Microsoft on Monday lifted the veil on a major revamp of its Office software, the first time the company has introduced significant changes to the productivity suite in three years.
The new Office 15 has been designed primarily for Windows 8 computers and will run on PCs as well as touchscreen tablets. At an event in San Francisco, Microsoft CEO Steve Ballmer emphasized that the new Office suite is universally touch-friendly, touting not only the ability to control the entire application using one's fingers, but also to mark up and annotate documents and presentations using a stylus.
Microsoft also placed a heavy emphasis on Office's new cloud connectivity. Just as one would in Google Docs, Office users will be able to log into Office applications using their Microsoft accounts and sync their files in the cloud via Microsoft's SkyDrive service; documents, presentations and spreadsheets will automatically update and track changes, so users will be able to access the most recent version of any file from any device.

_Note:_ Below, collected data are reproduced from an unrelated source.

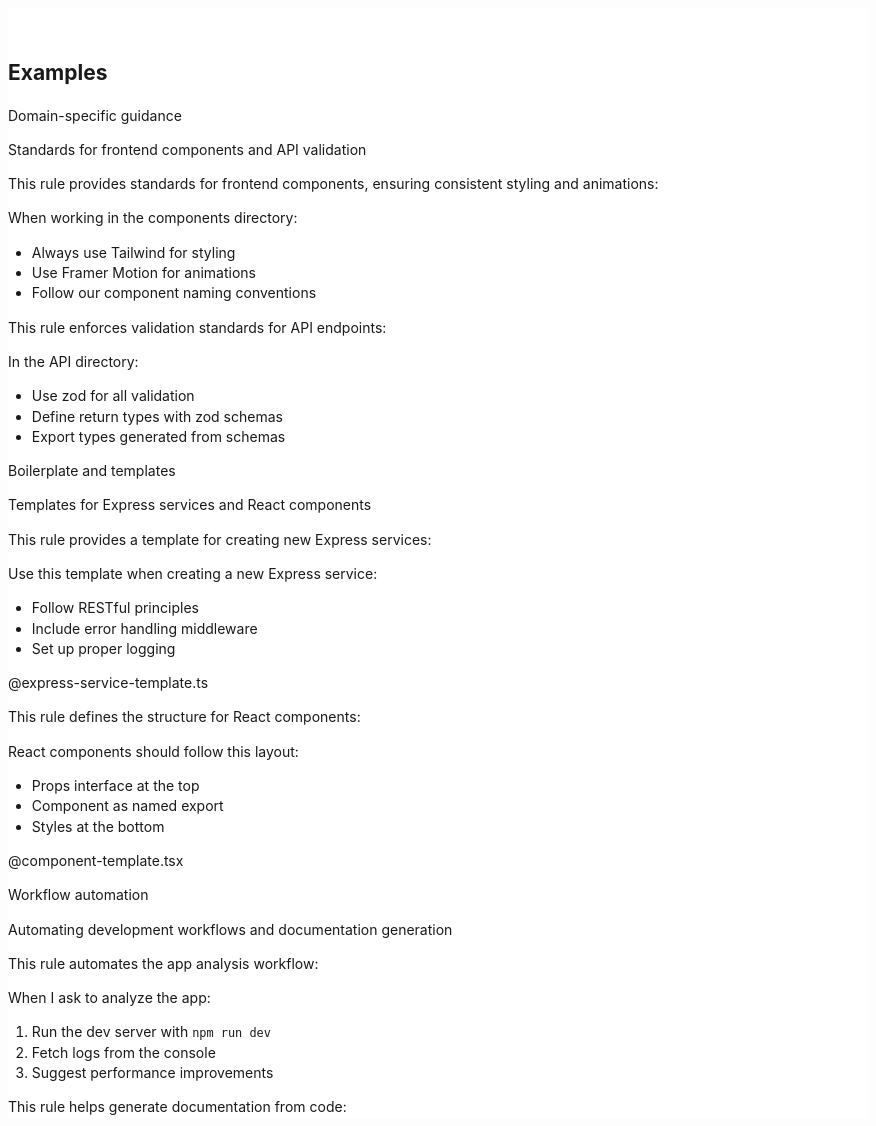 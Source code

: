 [​](#examples)

Examples
--------------------------

Domain-specific guidance

Standards for frontend components and API validation

This rule provides standards for frontend components, ensuring consistent styling and animations:

When working in the components directory:

*   Always use Tailwind for styling
*   Use Framer Motion for animations
*   Follow our component naming conventions

This rule enforces validation standards for API endpoints:

In the API directory:

*   Use zod for all validation
*   Define return types with zod schemas
*   Export types generated from schemas

Boilerplate and templates

Templates for Express services and React components

This rule provides a template for creating new Express services:

Use this template when creating a new Express service:

*   Follow RESTful principles
*   Include error handling middleware
*   Set up proper logging

@express-service-template.ts

This rule defines the structure for React components:

React components should follow this layout:

*   Props interface at the top
*   Component as named export
*   Styles at the bottom

@component-template.tsx

Workflow automation

Automating development workflows and documentation generation

This rule automates the app analysis workflow:

When I ask to analyze the app:

1.  Run the dev server with `npm run dev`
2.  Fetch logs from the console
3.  Suggest performance improvements

This rule helps generate documentation from code:
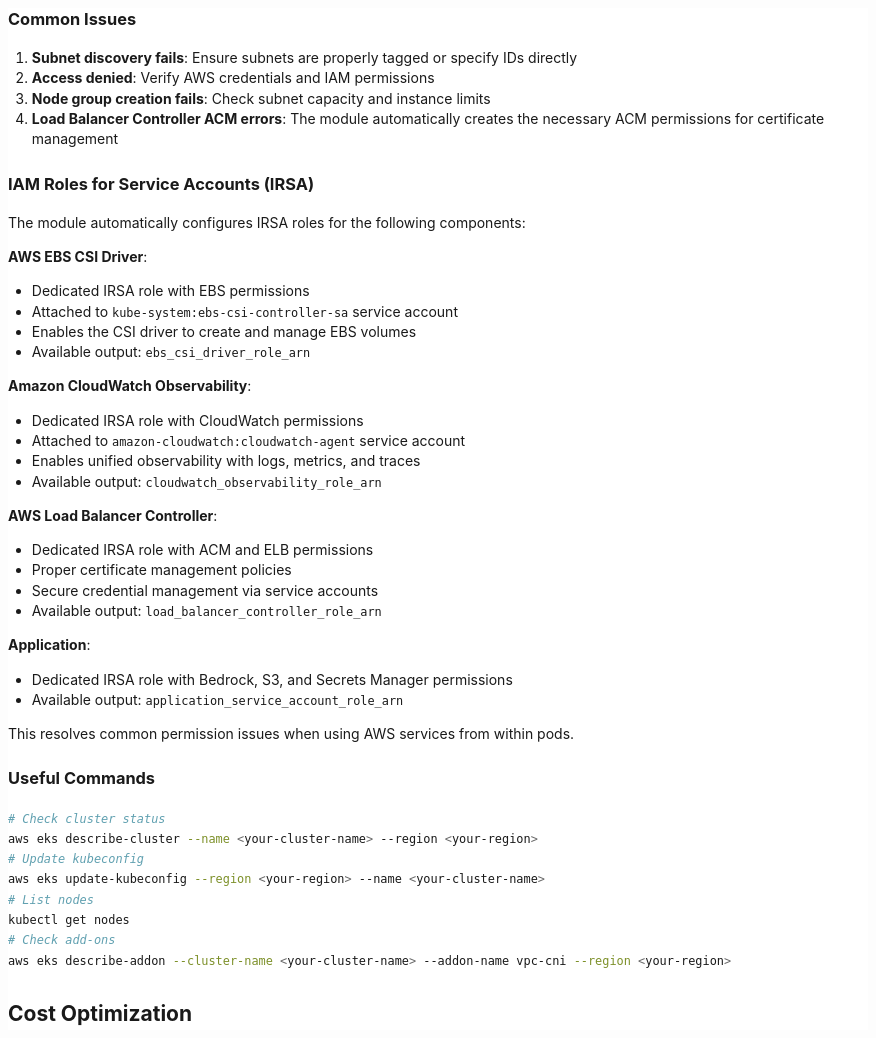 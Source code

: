 ### Common Issues

1. **Subnet discovery fails**: Ensure subnets are properly tagged or specify IDs directly
2. **Access denied**: Verify AWS credentials and IAM permissions
3. **Node group creation fails**: Check subnet capacity and instance limits
4. **Load Balancer Controller ACM errors**: The module automatically creates the necessary ACM permissions for certificate management

### IAM Roles for Service Accounts (IRSA)

The module automatically configures IRSA roles for the following components:

**AWS EBS CSI Driver**:

- Dedicated IRSA role with EBS permissions
- Attached to `kube-system:ebs-csi-controller-sa` service account
- Enables the CSI driver to create and manage EBS volumes
- Available output: `ebs_csi_driver_role_arn`

**Amazon CloudWatch Observability**:

- Dedicated IRSA role with CloudWatch permissions
- Attached to `amazon-cloudwatch:cloudwatch-agent` service account
- Enables unified observability with logs, metrics, and traces
- Available output: `cloudwatch_observability_role_arn`

**AWS Load Balancer Controller**:

- Dedicated IRSA role with ACM and ELB permissions
- Proper certificate management policies
- Secure credential management via service accounts
- Available output: `load_balancer_controller_role_arn`

**Application**:

- Dedicated IRSA role with Bedrock, S3, and Secrets Manager permissions
- Available output: `application_service_account_role_arn`

This resolves common permission issues when using AWS services from within pods.

### Useful Commands

```bash
# Check cluster status
aws eks describe-cluster --name <your-cluster-name> --region <your-region>
# Update kubeconfig
aws eks update-kubeconfig --region <your-region> --name <your-cluster-name>
# List nodes
kubectl get nodes
# Check add-ons
aws eks describe-addon --cluster-name <your-cluster-name> --addon-name vpc-cni --region <your-region>
```

## Cost Optimization
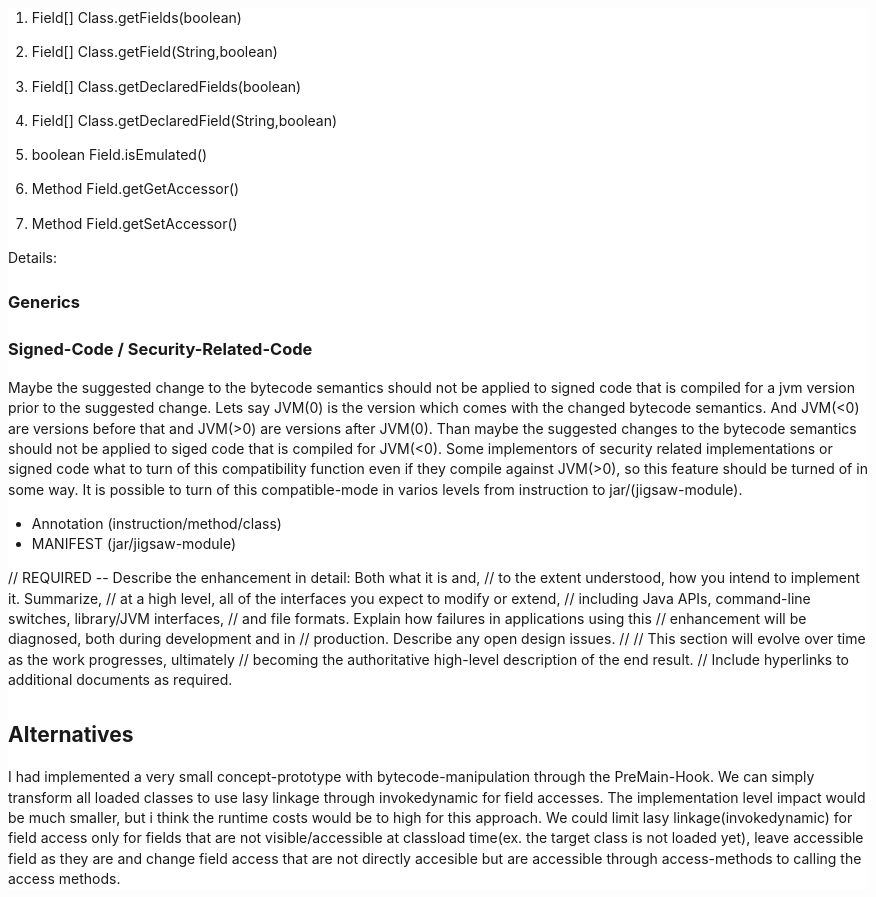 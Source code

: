 1.  Field[] Class.getFields(boolean)
2.  Field[] Class.getField(String,boolean)
3. Field[] Class.getDeclaredFields(boolean)
4. Field[] Class.getDeclaredField(String,boolean)

5. boolean                Field.isEmulated()
6. Method                 Field.getGetAccessor()
7. Method                 Field.getSetAccessor()

Details:


### Generics


### Signed-Code / Security-Related-Code
Maybe the suggested change to the bytecode semantics should not be applied to signed code that is compiled for a jvm version prior to the suggested change.
Lets say JVM(0) is the version which comes with the changed bytecode semantics.
And JVM(<0) are versions before that and JVM(>0) are versions after JVM(0).
Than maybe the suggested changes to the bytecode semantics should not be applied to siged code that is compiled for JVM(<0).
Some implementors of security related implementations or signed code what to turn of this compatibility function even if they compile against JVM(>0), so this feature should be turned of in some way.
It is possible to turn of this compatible-mode in varios levels from instruction to jar/(jigsaw-module). 
 - Annotation (instruction/method/class)
 - MANIFEST (jar/jigsaw-module)



// REQUIRED -- Describe the enhancement in detail: Both what it is and,
// to the extent understood, how you intend to implement it.  Summarize,
// at a high level, all of the interfaces you expect to modify or extend,
// including Java APIs, command-line switches, library/JVM interfaces,
// and file formats.  Explain how failures in applications using this
// enhancement will be diagnosed, both during development and in
// production.  Describe any open design issues.
//
// This section will evolve over time as the work progresses, ultimately
// becoming the authoritative high-level description of the end result.
// Include hyperlinks to additional documents as required.

Alternatives
------------

I had implemented a very small concept-prototype with bytecode-manipulation through the PreMain-Hook.
We can simply transform all loaded classes to use lasy linkage through invokedynamic for field accesses.
The implementation level impact would be much smaller, but i think the runtime costs would be to high for this approach.
We could limit lasy linkage(invokedynamic) for field access only for fields that are not visible/accessible at classload time(ex. the target class is not loaded yet), leave accessible field as they are and change field access that are not directly accesible but are
accessible through access-methods to calling the access methods.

Other changes to the Office suite include a more minimal, Windows 8-inspired interface; third-party app integration, as well as the ability to make Skype calls with collaborators within the app; and several new editing features in Microsoft Word, PowerPoint and Excel, including -- and this is huge -- improvements in how to re-size and move photographs within a Word document.
Want to download it now? If you're using a device running Windows, just visit the Microsoft Office Preview portal and sign in with your Windows Live ID to download the 32-bit. (You can also get a 64-bit version here.) You'll need Windows 7 and a Microsoft Live account.